Jakarta, IDN Times - DPP Gerakan Rakyat Indonesia Bersatu (GRIB) Jaya membenarkan kehadiran ketua umumnya, Rosario de Marshal alias Hercules dalam aksi demonstrasi pada 27 Agustus 2026. Namun, GRIB Jaya menegaskan, kehadiran Hercules untuk membantu menjaga keamanan di Jakarta agar tetap kondusif pada hari itu.
Wilson Colling dari Divisi Hukum DPP GRIB Jaya menyampaikan, kehadiran Hercules bersama masyarakat di lokasi pada malam setelah peristiwa aksi demonstrasi di gedung DPR perlu dilihat secara utuh dalam konteks situasi keamanan dan kondisi lingkungan pada saat itu.
"Keberadaan tersebut bukan dimaksudkan untuk melakukan provokasi, memperkeruh keadaan, ataupun terlibat dalam benturan fisik. Sebaliknya, kehadiran di lapangan merupakan bagian dari upaya persuasif untuk memantau situasi, membantu menjaga keamanan, serta mendorong agar kondisi lingkungan tetap kondusif," kata Wilson kepada IDN Times melalui keterangan tertulis, Minggu (30/8/2026).
GRIB Jaya menegaskan, kehadiran Hercules pada prinsipnya diarahkan untuk membantu pihak keamanan menjaga ketertiban dan mengantisipasi potensi gangguan keamanan. Oleh karena itu, tidak tepat apabila keberadaan seseorang di lokasi secara serta-merta ditafsirkan sebagai bukti keterlibatan dalam tindakan kekerasan atau kerusuhan.
Wilson mengatakan, kegiatan penyampaian pendapat yang berlangsung pada siang hari telah selesai. Adapun, situasi yang berkembang pada malam hari perlu dilihat sebagai peristiwa tersendiri dan tidak dapat serta-merta disamakan dengan kegiatan demonstrasi sebelumnya.
"Kehadiran seseorang di suatu lokasi tidak dengan sendirinya membuktikan keterlibatan orang tersebut dalam kerusuhan atau tindak pidana. Keterlibatan seseorang harus dibuktikan berdasarkan perbuatan konkret, alat bukti yang sah, serta proses hukum yang objektif dan berkeadilan," kata dia.

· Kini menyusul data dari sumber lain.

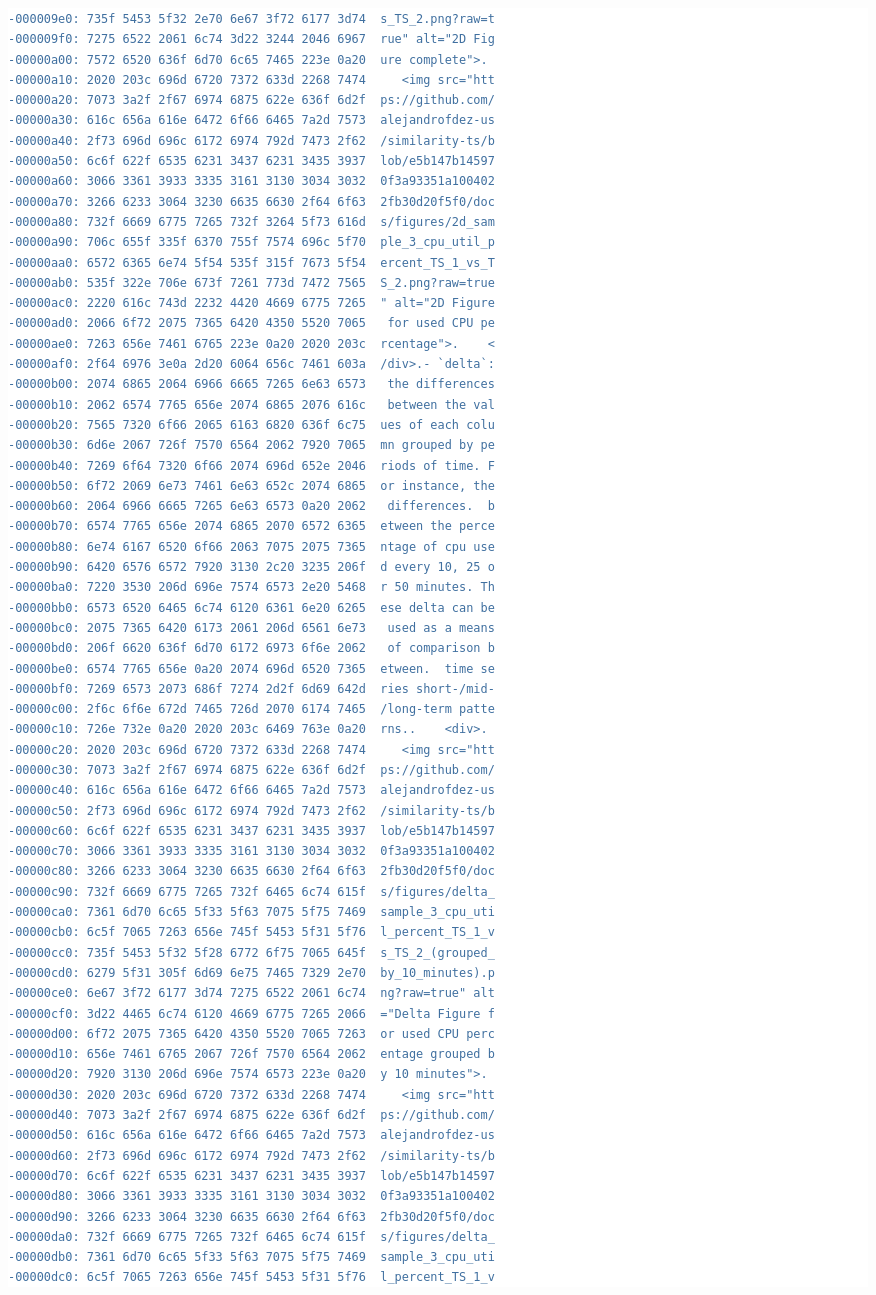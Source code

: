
 ```diff
-000009e0: 735f 5453 5f32 2e70 6e67 3f72 6177 3d74  s_TS_2.png?raw=t
-000009f0: 7275 6522 2061 6c74 3d22 3244 2046 6967  rue" alt="2D Fig
-00000a00: 7572 6520 636f 6d70 6c65 7465 223e 0a20  ure complete">. 
-00000a10: 2020 203c 696d 6720 7372 633d 2268 7474     <img src="htt
-00000a20: 7073 3a2f 2f67 6974 6875 622e 636f 6d2f  ps://github.com/
-00000a30: 616c 656a 616e 6472 6f66 6465 7a2d 7573  alejandrofdez-us
-00000a40: 2f73 696d 696c 6172 6974 792d 7473 2f62  /similarity-ts/b
-00000a50: 6c6f 622f 6535 6231 3437 6231 3435 3937  lob/e5b147b14597
-00000a60: 3066 3361 3933 3335 3161 3130 3034 3032  0f3a93351a100402
-00000a70: 3266 6233 3064 3230 6635 6630 2f64 6f63  2fb30d20f5f0/doc
-00000a80: 732f 6669 6775 7265 732f 3264 5f73 616d  s/figures/2d_sam
-00000a90: 706c 655f 335f 6370 755f 7574 696c 5f70  ple_3_cpu_util_p
-00000aa0: 6572 6365 6e74 5f54 535f 315f 7673 5f54  ercent_TS_1_vs_T
-00000ab0: 535f 322e 706e 673f 7261 773d 7472 7565  S_2.png?raw=true
-00000ac0: 2220 616c 743d 2232 4420 4669 6775 7265  " alt="2D Figure
-00000ad0: 2066 6f72 2075 7365 6420 4350 5520 7065   for used CPU pe
-00000ae0: 7263 656e 7461 6765 223e 0a20 2020 203c  rcentage">.    <
-00000af0: 2f64 6976 3e0a 2d20 6064 656c 7461 603a  /div>.- `delta`:
-00000b00: 2074 6865 2064 6966 6665 7265 6e63 6573   the differences
-00000b10: 2062 6574 7765 656e 2074 6865 2076 616c   between the val
-00000b20: 7565 7320 6f66 2065 6163 6820 636f 6c75  ues of each colu
-00000b30: 6d6e 2067 726f 7570 6564 2062 7920 7065  mn grouped by pe
-00000b40: 7269 6f64 7320 6f66 2074 696d 652e 2046  riods of time. F
-00000b50: 6f72 2069 6e73 7461 6e63 652c 2074 6865  or instance, the
-00000b60: 2064 6966 6665 7265 6e63 6573 0a20 2062   differences.  b
-00000b70: 6574 7765 656e 2074 6865 2070 6572 6365  etween the perce
-00000b80: 6e74 6167 6520 6f66 2063 7075 2075 7365  ntage of cpu use
-00000b90: 6420 6576 6572 7920 3130 2c20 3235 206f  d every 10, 25 o
-00000ba0: 7220 3530 206d 696e 7574 6573 2e20 5468  r 50 minutes. Th
-00000bb0: 6573 6520 6465 6c74 6120 6361 6e20 6265  ese delta can be
-00000bc0: 2075 7365 6420 6173 2061 206d 6561 6e73   used as a means
-00000bd0: 206f 6620 636f 6d70 6172 6973 6f6e 2062   of comparison b
-00000be0: 6574 7765 656e 0a20 2074 696d 6520 7365  etween.  time se
-00000bf0: 7269 6573 2073 686f 7274 2d2f 6d69 642d  ries short-/mid-
-00000c00: 2f6c 6f6e 672d 7465 726d 2070 6174 7465  /long-term patte
-00000c10: 726e 732e 0a20 2020 203c 6469 763e 0a20  rns..    <div>. 
-00000c20: 2020 203c 696d 6720 7372 633d 2268 7474     <img src="htt
-00000c30: 7073 3a2f 2f67 6974 6875 622e 636f 6d2f  ps://github.com/
-00000c40: 616c 656a 616e 6472 6f66 6465 7a2d 7573  alejandrofdez-us
-00000c50: 2f73 696d 696c 6172 6974 792d 7473 2f62  /similarity-ts/b
-00000c60: 6c6f 622f 6535 6231 3437 6231 3435 3937  lob/e5b147b14597
-00000c70: 3066 3361 3933 3335 3161 3130 3034 3032  0f3a93351a100402
-00000c80: 3266 6233 3064 3230 6635 6630 2f64 6f63  2fb30d20f5f0/doc
-00000c90: 732f 6669 6775 7265 732f 6465 6c74 615f  s/figures/delta_
-00000ca0: 7361 6d70 6c65 5f33 5f63 7075 5f75 7469  sample_3_cpu_uti
-00000cb0: 6c5f 7065 7263 656e 745f 5453 5f31 5f76  l_percent_TS_1_v
-00000cc0: 735f 5453 5f32 5f28 6772 6f75 7065 645f  s_TS_2_(grouped_
-00000cd0: 6279 5f31 305f 6d69 6e75 7465 7329 2e70  by_10_minutes).p
-00000ce0: 6e67 3f72 6177 3d74 7275 6522 2061 6c74  ng?raw=true" alt
-00000cf0: 3d22 4465 6c74 6120 4669 6775 7265 2066  ="Delta Figure f
-00000d00: 6f72 2075 7365 6420 4350 5520 7065 7263  or used CPU perc
-00000d10: 656e 7461 6765 2067 726f 7570 6564 2062  entage grouped b
-00000d20: 7920 3130 206d 696e 7574 6573 223e 0a20  y 10 minutes">. 
-00000d30: 2020 203c 696d 6720 7372 633d 2268 7474     <img src="htt
-00000d40: 7073 3a2f 2f67 6974 6875 622e 636f 6d2f  ps://github.com/
-00000d50: 616c 656a 616e 6472 6f66 6465 7a2d 7573  alejandrofdez-us
-00000d60: 2f73 696d 696c 6172 6974 792d 7473 2f62  /similarity-ts/b
-00000d70: 6c6f 622f 6535 6231 3437 6231 3435 3937  lob/e5b147b14597
-00000d80: 3066 3361 3933 3335 3161 3130 3034 3032  0f3a93351a100402
-00000d90: 3266 6233 3064 3230 6635 6630 2f64 6f63  2fb30d20f5f0/doc
-00000da0: 732f 6669 6775 7265 732f 6465 6c74 615f  s/figures/delta_
-00000db0: 7361 6d70 6c65 5f33 5f63 7075 5f75 7469  sample_3_cpu_uti
-00000dc0: 6c5f 7065 7263 656e 745f 5453 5f31 5f76  l_percent_TS_1_v
```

Kerusuhan yang terjadi buntut aksi demonstrasi menuntut pengesahan RUU Perampasan Aset di sekitar DPR menelan korban jiwa. Bambang Setiyawan (59), warga Bendungan Hilir, Tanah Abang, Jakarta Pusat. Dia tewas setelah terseret dalam kericuhan di kawasan tersebut.
Detik-detik Bambang dianiaya sejumlah orang tidak dikenal viral di media sosial. Dalam video yang beredar, Bambang terlihat diseret beberapa orang ke tengah jalan. Dia kemudian tergeletak tak sadarkan diri setelah dipukuli.

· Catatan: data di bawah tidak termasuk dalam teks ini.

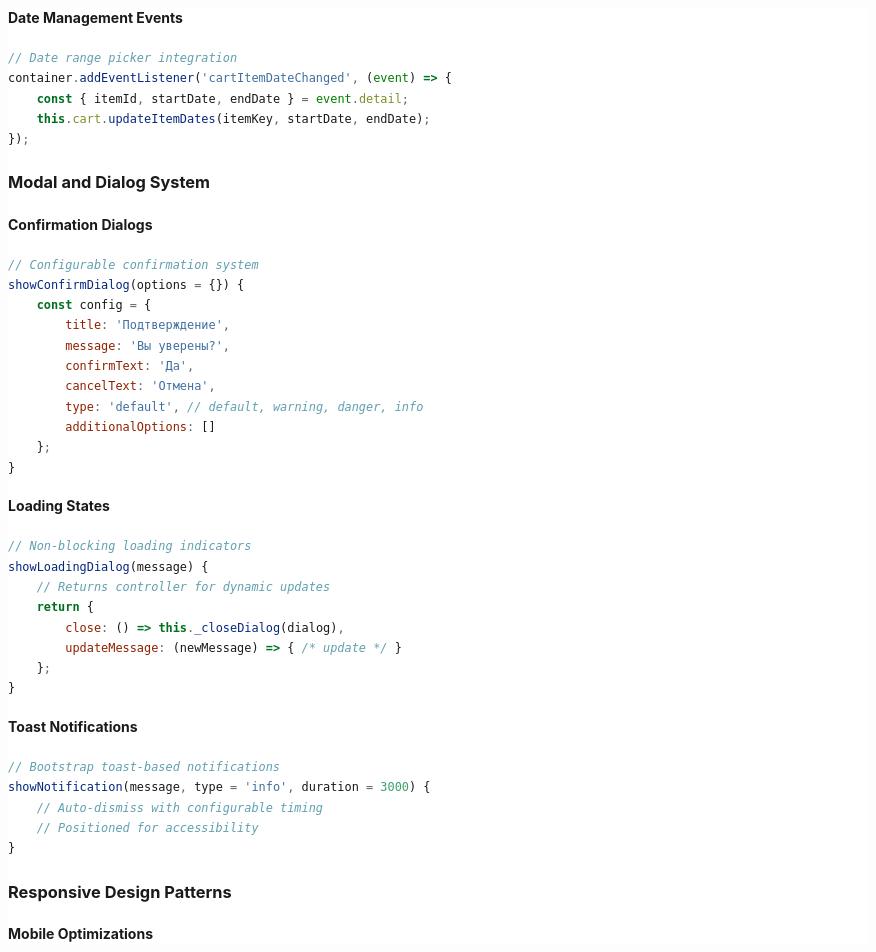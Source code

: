 #### Date Management Events

```javascript
// Date range picker integration
container.addEventListener('cartItemDateChanged', (event) => {
    const { itemId, startDate, endDate } = event.detail;
    this.cart.updateItemDates(itemKey, startDate, endDate);
});
```

### Modal and Dialog System

#### Confirmation Dialogs

```javascript
// Configurable confirmation system
showConfirmDialog(options = {}) {
    const config = {
        title: 'Подтверждение',
        message: 'Вы уверены?',
        confirmText: 'Да',
        cancelText: 'Отмена',
        type: 'default', // default, warning, danger, info
        additionalOptions: []
    };
}
```

#### Loading States

```javascript
// Non-blocking loading indicators
showLoadingDialog(message) {
    // Returns controller for dynamic updates
    return {
        close: () => this._closeDialog(dialog),
        updateMessage: (newMessage) => { /* update */ }
    };
}
```

#### Toast Notifications

```javascript
// Bootstrap toast-based notifications
showNotification(message, type = 'info', duration = 3000) {
    // Auto-dismiss with configurable timing
    // Positioned for accessibility
}
```

### Responsive Design Patterns

#### Mobile Optimizations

Keesokan harinya, bendera kuning terpasang di rumah Bambang di Tanah Abang, kawasan Bendungan Hilir. Jenazah Bambang berada di dalam keranda yang ditutup kain hitam. Sejumlah warga tampak berdatangan untuk mendoakan almarhum.
Adapun, di media sosial, warganet ramai-ramai menyeret organisasi GRIB Jaya sebagai kelompok yang berhadapan langsung dengan warga di sekitar Pejompongan, Jakarta Pusat, saat terjadi kerusuhan dalam peristiwa malam itu.